*** Opening of Data records ***

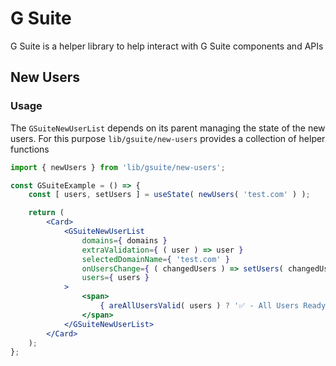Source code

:# G Suite

G Suite is a helper library to help interact with G Suite components and APIs

## New Users

### Usage

The `GSuiteNewUserList` depends on its parent managing the state of the new users. For this purpose `lib/gsuite/new-users` provides a collection of helper functions

```jsx
import { newUsers } from 'lib/gsuite/new-users';

const GSuiteExample = () => {
	const [ users, setUsers ] = useState( newUsers( 'test.com' ) );

	return (
		<Card>
			<GSuiteNewUserList
				domains={ domains }
				extraValidation={ ( user ) => user }
				selectedDomainName={ 'test.com' }
				onUsersChange={ ( changedUsers ) => setUsers( changedUsers ) }
				users={ users }
			>
				<span>
					{ areAllUsersValid( users ) ? '✅ - All Users Ready' : '❌- Verification Errors' }
				</span>
			</GSuiteNewUserList>
		</Card>
	);
};
```
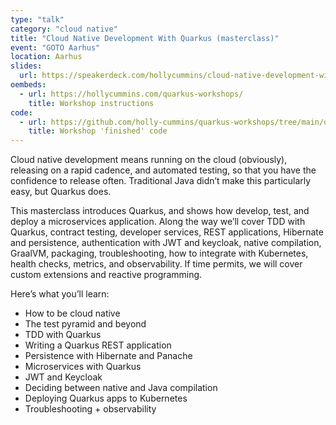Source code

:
 ```yaml
---
type: "talk"
category: "cloud native"
title: "Cloud Native Development With Quarkus (masterclass)"
event: "GOTO Aarhus"
location: Aarhus
slides:
  url: https://speakerdeck.com/hollycummins/cloud-native-development-with-quarkus-goto-masterclass-a9a0d7ff-4c33-45ec-9b25-7774fedd7f17
oembeds:
  - url: https://hollycummins.com/quarkus-workshops/
    title: Workshop instructions
code: 
  - url: https://github.com/holly-cummins/quarkus-workshops/tree/main/quarkus-workshop-super-heroes/super-heroes
    title: Workshop 'finished' code
---
```

Cloud native development means running on the cloud (obviously), releasing on a rapid cadence, and automated testing, so that you have the confidence to release often. Traditional Java didn’t make this particularly easy, but Quarkus does.

This masterclass introduces Quarkus, and shows how develop, test, and deploy a microservices application. Along the way we’ll cover TDD with Quarkus, contract testing, developer services, REST applications, Hibernate and persistence, authentication with JWT and keycloak, native compilation, GraalVM, packaging, troubleshooting, how to integrate with Kubernetes, health checks, metrics, and observability. If time permits, we will cover custom extensions and reactive programming.

Here’s what you’ll learn:

 - How to be cloud native
 - The test pyramid and beyond
 - TDD with Quarkus
 - Writing a Quarkus REST application
 - Persistence with Hibernate and Panache
 - Microservices with Quarkus
 - JWT and Keycloak
 - Deciding between native and Java compilation
 - Deploying Quarkus apps to Kubernetes
 - Troubleshooting + observability

 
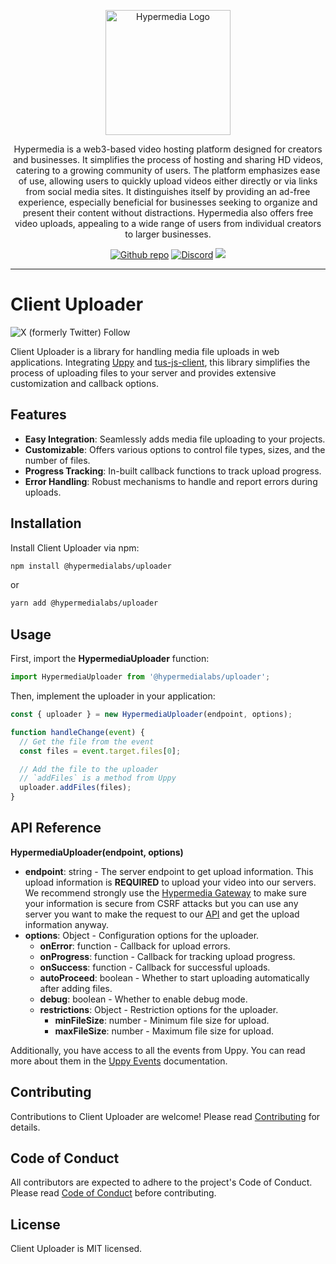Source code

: <p align="center">
  <a href="https://hypermedia.link" target="blank"><img src="https://hypermedia.link/logo.svg" width="200" alt="Hypermedia Logo" /></a>
</p>

  <p align="center">Hypermedia is a web3-based video hosting platform designed for creators and businesses. It simplifies the process of hosting and sharing HD videos, catering to a growing community of users. The platform emphasizes ease of use, allowing users to quickly upload videos either directly or via links from social media sites. It distinguishes itself by providing an ad-free experience, especially beneficial for businesses seeking to organize and present their content without distractions. Hypermedia also offers free video uploads, appealing to a wide range of users from individual creators to larger businesses.</p>
    <p align="center">

<p align="center"><a href="https://github.com/hypermedialabs/uploader" target="_blank"><img src="https://img.shields.io/static/v1?label=hypermedialabs&message=uploader&color=blue&logo=github" alt="Github repo"/></a> <a href="https://discord.gg/mmGaMPEZ5S" target="_blank"><img src="https://img.shields.io/badge/discord-online-brightgreen.svg" alt="Discord"/></a> <a href="https://twitter.com/hypermedialabs" target="_blank"><img src="https://img.shields.io/twitter/follow/nestframework.svg?style=social&label=Follow"></a></p>

---

# Client Uploader

![X (formerly Twitter) Follow](https://img.shields.io/twitter/follow/hypermedialabs)

Client Uploader is a library for handling media file uploads in web applications. Integrating [Uppy](https://www.npmjs.com/package/@uppy/core) and [tus-js-client](https://www.npmjs.com/package/tus-js-client), this library simplifies the process of uploading files to your server and provides extensive customization and callback options.

## Features

- **Easy Integration**: Seamlessly adds media file uploading to your projects.
- **Customizable**: Offers various options to control file types, sizes, and the number of files.
- **Progress Tracking**: In-built callback functions to track upload progress.
- **Error Handling**: Robust mechanisms to handle and report errors during uploads.

## Installation

Install Client Uploader via npm:

```bash
npm install @hypermedialabs/uploader
```

or

```bash
yarn add @hypermedialabs/uploader
```

## Usage

First, import the **HypermediaUploader** function:

```javascript
import HypermediaUploader from '@hypermedialabs/uploader';
```

Then, implement the uploader in your application:

```javascript
const { uploader } = new HypermediaUploader(endpoint, options);

function handleChange(event) {
  // Get the file from the event
  const files = event.target.files[0];

  // Add the file to the uploader
  // `addFiles` is a method from Uppy
  uploader.addFiles(files);
}
```

## API Reference

**HypermediaUploader(endpoint, options)**

- **endpoint**: string - The server endpoint to get upload information. This upload information is **REQUIRED** to upload your video into our servers. We recommend strongly use the [Hypermedia Gateway](https://github.com/hypermedialabs/gateway) to make sure your information is secure from CSRF attacks but you can use any server you want to make the request to our [API](https://api.hypermedia.link/docs) and get the upload information anyway.
- **options**: Object - Configuration options for the uploader.
  - **onError**: function - Callback for upload errors.
  - **onProgress**: function - Callback for tracking upload progress.
  - **onSuccess**: function - Callback for successful uploads.
  - **autoProceed**: boolean - Whether to start uploading automatically after adding files.
  - **debug**: boolean - Whether to enable debug mode.
  - **restrictions**: Object - Restriction options for the uploader.
    - **minFileSize**: number - Minimum file size for upload.
    - **maxFileSize**: number - Maximum file size for upload.

Additionally, you have access to all the events from Uppy. You can read more about them in the [Uppy Events](https://uppy.io/docs/uppy/#events) documentation.

## Contributing

Contributions to Client Uploader are welcome! Please read [Contributing](CONTRIBUTING.md) for details.

## Code of Conduct

All contributors are expected to adhere to the project's Code of Conduct. Please read [Code of Conduct](CODE_OF_CONDUCT.md) before contributing.

## License

Client Uploader is MIT licensed.
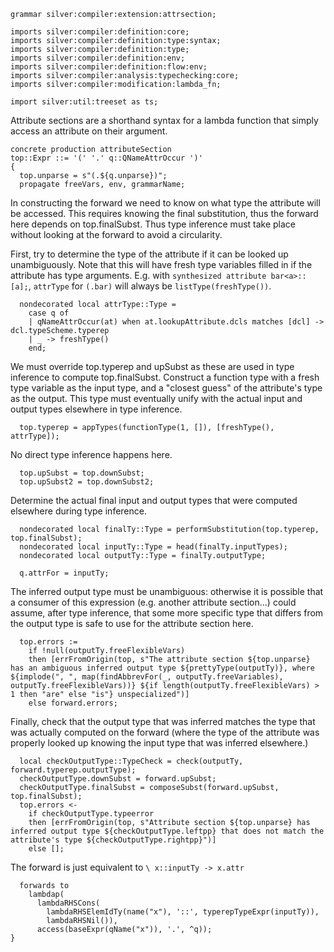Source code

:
 ```silver
grammar silver:compiler:extension:attrsection;

imports silver:compiler:definition:core;
imports silver:compiler:definition:type:syntax;
imports silver:compiler:definition:type;
imports silver:compiler:definition:env;
imports silver:compiler:definition:flow:env;
imports silver:compiler:analysis:typechecking:core;
imports silver:compiler:modification:lambda_fn;

import silver:util:treeset as ts;
```

Attribute sections are a shorthand syntax for a lambda function that simply access an attribute on their argument. 

```silver
concrete production attributeSection
top::Expr ::= '(' '.' q::QNameAttrOccur ')'
{
  top.unparse = s"(.${q.unparse})";
  propagate freeVars, env, grammarName;
```

In constructing the forward we need to know on what type the attribute will be accessed.
This requires knowing the final substitution, thus the forward here depends on top.finalSubst.
Thus type inference must take place without looking at the forward to avoid a circularity.
  
First, try to determine the type of the attribute if it can be looked up unambiguously.
Note that this will have fresh type variables filled in if the attribute has type arguments.
E.g. with `synthesized attribute bar<a>::[a];`, `attrType` for `(.bar)` will always be
`listType(freshType())`.
```silver
  nondecorated local attrType::Type =
    case q of
    | qNameAttrOccur(at) when at.lookupAttribute.dcls matches [dcl] -> dcl.typeScheme.typerep
    | _ -> freshType()
    end;
```

We must override top.typerep and upSubst as these are used in type inference to compute top.finalSubst.
Construct a function type with a fresh type variable as the input type,
and a "closest guess" of the attribute's type as the output.  This type must eventually unify with
the actual input and output types elsewhere in type inference.
```silver
  top.typerep = appTypes(functionType(1, []), [freshType(), attrType]);
```

No direct type inference happens here.
```silver
  top.upSubst = top.downSubst;
  top.upSubst2 = top.downSubst2;
```

Determine the actual final input and output types that were computed elsewhere during type inference.
```silver
  nondecorated local finalTy::Type = performSubstitution(top.typerep, top.finalSubst);
  nondecorated local inputTy::Type = head(finalTy.inputTypes);
  nondecorated local outputTy::Type = finalTy.outputType;

  q.attrFor = inputTy;
```

The inferred output type must be unambiguous: otherwise it is possible that a consumer of this
expression (e.g. another attribute section...) could assume, after type inference, that some more
specific type that differs from the output type is safe to use for the attribute section here.
```silver
  top.errors :=
    if !null(outputTy.freeFlexibleVars)
    then [errFromOrigin(top, s"The attribute section ${top.unparse} has an ambiguous inferred output type ${prettyType(outputTy)}, where ${implode(", ", map(findAbbrevFor(_, outputTy.freeVariables), outputTy.freeFlexibleVars))} ${if length(outputTy.freeFlexibleVars) > 1 then "are" else "is"} unspecialized")]
    else forward.errors;
```

Finally, check that the output type that was inferred matches the type that was actually computed
on the forward (where the type of the attribute was properly looked up knowing the input type that
was inferred elsewhere.)
```silver 
  local checkOutputType::TypeCheck = check(outputTy, forward.typerep.outputType);
  checkOutputType.downSubst = forward.upSubst;
  checkOutputType.finalSubst = composeSubst(forward.upSubst, top.finalSubst);
  top.errors <-
    if checkOutputType.typeerror
    then [errFromOrigin(top, s"Attribute section ${top.unparse} has inferred output type ${checkOutputType.leftpp} that does not match the attribute's type ${checkOutputType.rightpp}")]
    else [];
```

The forward is just equivalent to `\ x::inputTy -> x.attr`
```silver
  forwards to
    lambdap(
      lambdaRHSCons(
        lambdaRHSElemIdTy(name("x"), '::', typerepTypeExpr(inputTy)),
        lambdaRHSNil()),
      access(baseExpr(qName("x")), '.', ^q));
}
```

*** Close of Data records ***

Where a line in the records above contains the word "more", copy that line.

(Result below):
Additionally, you have access to all the events from Uppy. You can read more about them in the [Uppy Events](https://uppy.io/docs/uppy/#events) documentation.
expression (e.g. another attribute section...) could assume, after type inference, that some more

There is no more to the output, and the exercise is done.